◆ TASK: When the line containing "摘要不再把一致性作为支持证据。" is reached, begin transcribing. Continue exactly through the final line of the listing, and return nothing else.

# # # # # # #

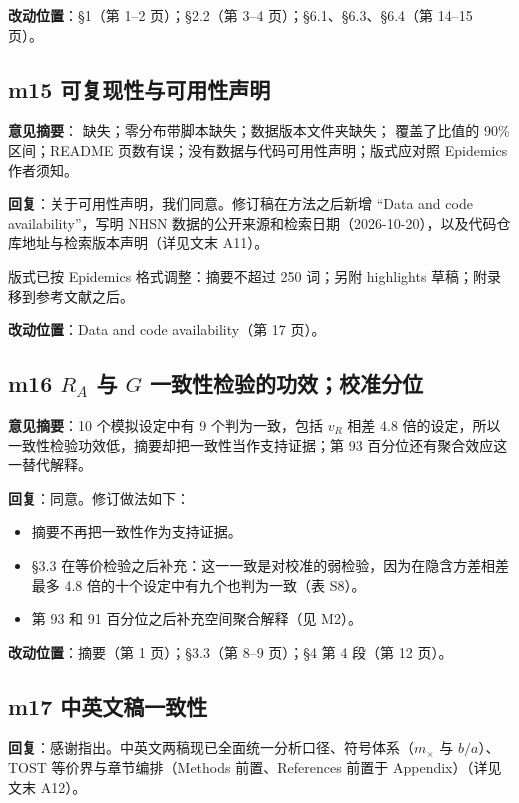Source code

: \documentclass[UTF8,a4paper,11pt,fontset=none]{ctexart}
\providecommand{\tightlist}{\setlength{\itemsep}{1pt}\setlength{\parskip}{0pt}}
\begin{document}
\textbf{改动位置}：§1（第 1--2 页）；§2.2（第 3--4 页）；§6.1、§6.3、§6.4（第 14--15 页）。

\subsection*{m15 可复现性与可用性声明}

\textbf{意见摘要}： 缺失；零分布带脚本缺失；数据版本文件夹缺失； 覆盖了比值的 90\% 区间；README 页数有误；没有数据与代码可用性声明；版式应对照 Epidemics 作者须知。

\textbf{回复}：关于可用性声明，我们同意。修订稿在方法之后新增 ``Data and code availability''，写明 NHSN 数据的公开来源和检索日期（2026-10-20），以及代码仓库地址与检索版本声明（详见文末 A11）。

版式已按 Epidemics 格式调整：摘要不超过 250 词；另附 highlights 草稿；附录移到参考文献之后。

\textbf{改动位置}：Data and code availability（第 17 页）。

\subsection*{\texorpdfstring{m16 \(R_A\) 与 \(G\) 一致性检验的功效；校准分位}{m16 R\_A 与 G 一致性检验的功效；校准分位}}

\textbf{意见摘要}：10 个模拟设定中有 9 个判为一致，包括 \(v_R\) 相差 4.8 倍的设定，所以一致性检验功效低，摘要却把一致性当作支持证据；第 93 百分位还有聚合效应这一替代解释。

\textbf{回复}：同意。修订做法如下：

\begin{itemize}
\tightlist
\item
  摘要不再把一致性作为支持证据。
\item
  §3.3 在等价检验之后补充：这一一致是对校准的弱检验，因为在隐含方差相差最多 4.8 倍的十个设定中有九个也判为一致（表 S8）。
\item
  第 93 和 91 百分位之后补充空间聚合解释（见 M2）。
\end{itemize}

\textbf{改动位置}：摘要（第 1 页）；§3.3（第 8--9 页）；§4 第 4 段（第 12 页）。

\subsection*{m17 中英文稿一致性}

\textbf{回复}：感谢指出。中英文两稿现已全面统一分析口径、符号体系（\(m_\times\) 与 \(b/a\)）、TOST 等价界与章节编排（Methods 前置、References 前置于 Appendix）（详见文末 A12）。
\end{document}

# # # # # # #

◆ YOUR RESPONSE:
  摘要不再把一致性作为支持证据。
\item
  §3.3 在等价检验之后补充：这一一致是对校准的弱检验，因为在隐含方差相差最多 4.8 倍的十个设定中有九个也判为一致（表 S8）。
\item
  第 93 和 91 百分位之后补充空间聚合解释（见 M2）。
\end{itemize}

\textbf{改动位置}：摘要（第 1 页）；§3.3（第 8--9 页）；§4 第 4 段（第 12 页）。

\subsection*{m17 中英文稿一致性}

\textbf{回复}：感谢指出。中英文两稿现已全面统一分析口径、符号体系（\(m_\times\) 与 \(b/a\)）、TOST 等价界与章节编排（Methods 前置、References 前置于 Appendix）（详见文末 A12）。
\end{document}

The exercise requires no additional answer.